Okay, nobody else has had anything else to say about it....
At 11% approval rating for congress I expect a lot of incumbents to be given the bums rush.
National approval ratings for Congress do not equate
at all to local/state-level election results. Sub-25% approval ratings for Congress are nothing new, but then, neither is the 80-90% incumbency rate. Start looking at individual Representative's and Senator's approval ratings exclusively among their constituents, and the tapestry of Congressional upheaval you've woven in your mind will unravel.
Remember that the power-switch in Congress in 2006 took twelve years, and the Republican Revolution of 1994 was an affair that took four-decades to come to fruition. Ousting Ted Stevens took over forty years, and he wasn't actually voted out, despite being one of the most reviled characters in the Senate.
All politics are local, even if the polls you read are not. In Knoxville, you will find that Jimmy Duncan, Lamar Alexander, and Bob Corker are revered for appropriating federal dollars to worthy projects in the Second Congressional District and Tennessee as a whole. It's those other 532 bastards who are wasteful porkbarrel spenders, who need to be hefted out of their seats in Congress with a prybar. Replace names of people and places as appropriate for whatever locality you are in or researching.
It's a round-about and not-altogether-ethical way to do it, but Volkswagon factories and bridges to nowhere buy a lot of votes in a reelection bid, so the incumbency rate stays high. A Hoosier doesn't see the benefits of a tax-break to Volkswagon for building a factory in Tennessee or an appropriation to build multimillion-dollar bridges to remote Alaskan islands, so people in Indiana disapprove of these appropriations. People in Kentucky disapprove of these appropriations. People in Washington disapprove of these appropriations, etc., etc., etc. They feel as though they're getting screwed, even though they may be benefitting from the same kind of dubious activities on the part of their own Congressional delegation, thereby screwing everyone back.

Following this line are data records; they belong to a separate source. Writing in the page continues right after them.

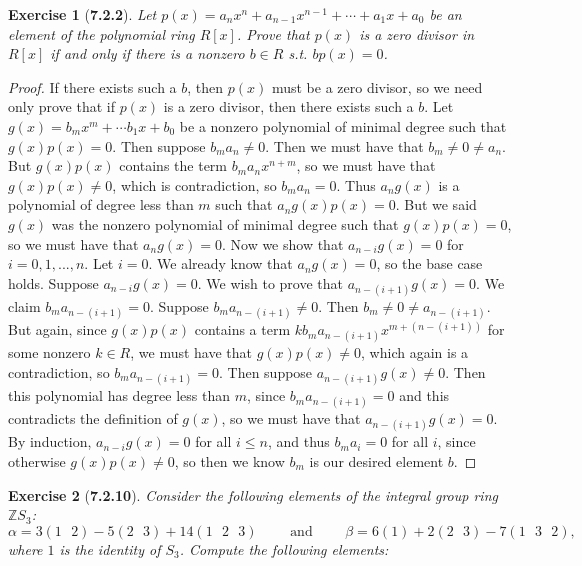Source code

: \documentclass[10pt,oneside,reqno]{amsart}
\theoremstyle{plain}
\newtheorem*{e}{Exercise}
\theoremstyle{definition}
\begin{document}
\begin{e}[\textbf{7.2.2}]
Let $p(x) = a_nx^n + a_{n - 1}x^{n - 1} + \cdots + a_1x + a_0$ be an element of the polynomial ring $R[x]$. Prove that $p(x)$ is a zero divisor in $R[x]$ if and only if there is a nonzero $b \in R$ s.t. $bp(x) = 0$. 
\end{e}
\begin{proof}
If there exists such a $b$, then $p(x)$ must be a zero divisor, so we need only prove that if $p(x)$ is a zero divisor, then there exists such a $b$. Let $g(x) = b_mx^m + \cdots b_1x + b_0$ be a nonzero polynomial of minimal degree such that $g(x)p(x) = 0$. Then suppose $b_ma_n \neq 0$. Then we must have that $b_m \neq 0 \neq a_n$. But $g(x)p(x)$ contains the term $b_ma_nx^{n + m}$, so we must have that $g(x)p(x) \neq 0$, which is contradiction, so $b_ma_n = 0$. Thus $a_ng(x)$ is a polynomial of degree less than $m$ such that $a_ng(x)p(x) = 0$. But we said $g(x)$ was the nonzero polynomial of minimal degree such that $g(x)p(x) = 0$, so we must have that $a_ng(x) = 0$. Now we show that $a_{n - i}g(x) = 0$ for $i = 0,1,...,n$. Let $i = 0$. We already know that $a_ng(x) = 0$, so the base case holds. Suppose $a_{n - i}g(x) = 0$. We wish to prove that $a_{n - (i + 1)}g(x) = 0$. We claim $b_ma_{n - (i + 1)} = 0$. Suppose $b_ma_{n - (i + 1)} \neq 0$. Then $b_m \neq 0 \neq a_{n - (i + 1)}$. But again, since $g(x)p(x)$ contains a term $kb_ma_{n - (i + 1)}x^{m + (n - (i + 1))}$ for some nonzero $k \in R$, we must have that $g(x)p(x) \neq 0$, which again is a contradiction, so $b_ma_{n - (i  +1)} = 0$. Then suppose $a_{n - (i + 1)}g(x) \neq 0$. Then this polynomial has degree less than $m$, since $b_ma_{n - (i + 1)} = 0$ and this contradicts the definition of $g(x)$, so we must have that $a_{n - (i + 1)}g(x) = 0$. By induction, $a_{n - i}g(x) = 0$ for all $i \leq n$, and thus $b_ma_i = 0$ for all $i$, since otherwise $g(x)p(x) \neq 0$, so then we know $b_m$ is our desired element $b$. 
\end{proof}


\begin{e}[\textbf{7.2.10}]
Consider the following elements of the integral group ring $\mathbb{Z}S_3$:
\[\alpha = 3(1 \text{ }2) - 5(2 \text{ }3) + 14(1\text{ } 2\text{ } 3) \text{ }\text{ }\text{ }\text{     and     }\text{ }\text{ }\text{ } \beta = 6(1) + 2(2\text{ } 3) - 7 (1 \text{ }3\text{ } 2),\]
where $1$ is the identity of $S_3$. Compute the following elements:
\end{e}
\end{document}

Why does it continue? Because it's always the other 532 people on Capitol Hill at fault. Congress won't alter a system that allows its members comfortable reelection, and the rules of Congressional appropriation are governed by none but Congress. (The Supreme Court might be able to overturn a rule, if a member of Congress sued, but the problem is a lack of rules in this particular area.) The executive branch briefly demonstrated some power to curtail such spending, for the period in which the President had line-item veto authority, but that power won't be coming back without a Constitutional amendment. Would Congress draft such an amendment? Would three-quarters of the state legislatures approve it? Would anybody, save a future President even call for it, and if such a President did make that request, would it not simply be shot down as a power-grab? Key: no, no, no, yes
So Congress has built itself a brick house of incumbency, and you can huff and puff, and build a typhoon of national-level dissatisfaction, but you won't blow that house down (or strain that metaphor any harder).

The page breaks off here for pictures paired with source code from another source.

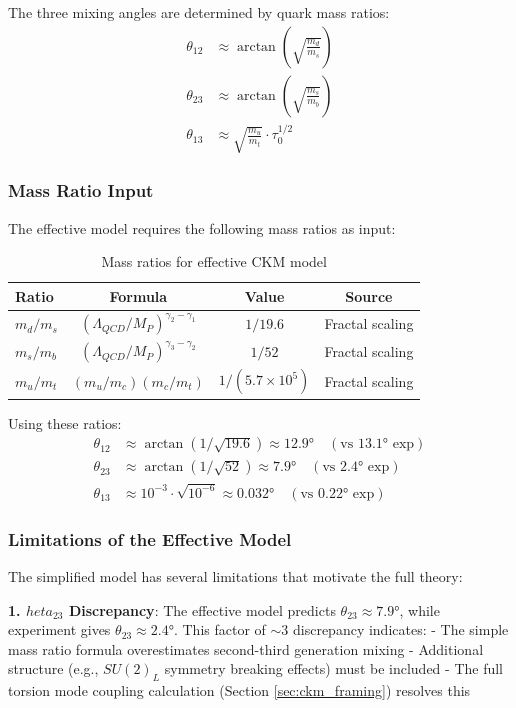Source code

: The three mixing angles are determined by quark mass ratios:
\begin{align}
    \theta_{12} &\approx \arctan\left(\sqrt{\frac{m_d}{m_s}}\right) \\
    \theta_{23} &\approx \arctan\left(\sqrt{\frac{m_s}{m_b}}\right) \\
    \theta_{13} &\approx \sqrt{\frac{m_u}{m_t}} \cdot \tau_0^{1/2}
\end{align}

\subsubsection{Mass Ratio Input}

The effective model requires the following mass ratios as input:

\begin{table}[h]
\centering
\begin{tabular}{lccc}
\toprule
\textbf{Ratio} & \textbf{Formula} & \textbf{Value} & \textbf{Source} \\
\midrule
$m_d/m_s$ & $(\Lambda_{QCD}/M_P)^{\gamma_2-\gamma_1}$ & $1/19.6$ & Fractal scaling \\
$m_s/m_b$ & $(\Lambda_{QCD}/M_P)^{\gamma_3-\gamma_2}$ & $1/52$ & Fractal scaling \\
$m_u/m_t$ & $(m_u/m_c)(m_c/m_t)$ & $1/(5.7\times 10^5)$ & Fractal scaling \\
\bottomrule
\end{tabular}
\caption{Mass ratios for effective CKM model}
\end{table}

Using these ratios:
\begin{align}
    \theta_{12} &\approx \arctan(1/\sqrt{19.6}) \approx 12.9° \quad (\text{vs } 13.1° \text{ exp}) \\
    \theta_{23} &\approx \arctan(1/\sqrt{52}) \approx 7.9° \quad (\text{vs } 2.4° \text{ exp}) \\
    \theta_{13} &\approx 10^{-3} \cdot \sqrt{10^{-6}} \approx 0.032° \quad (\text{vs } 0.22° \text{ exp})
\end{align}

\subsubsection{Limitations of the Effective Model}

The simplified model has several limitations that motivate the full theory:

\textbf{1. $	heta_{23}$ Discrepancy}: The effective model predicts $\theta_{23} \approx 7.9°$, while experiment gives $\theta_{23} \approx 2.4°$. This factor of $\sim 3$ discrepancy indicates:
- The simple mass ratio formula overestimates second-third generation mixing
- Additional structure (e.g., $SU(2)_L$ symmetry breaking effects) must be included
- The full torsion mode coupling calculation (Section \ref{sec:ckm_framing}) resolves this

For what it's worth, that's not a defense of the existing system; just a realistic look at why INTERNET RAGE® isn't going to bring it down, even on the outside chance that enough incumbents are ousted to force the majority party out. I, for one, have been voting against the incumbents of Tennessee's Congressional delegation for the last eight-ish years, but this area has been what you might call 'reliably red' since about the time the Civil Rights Act got passed.
tl;dr - All politics are local, and career politicians write laws to extend the length of their careers.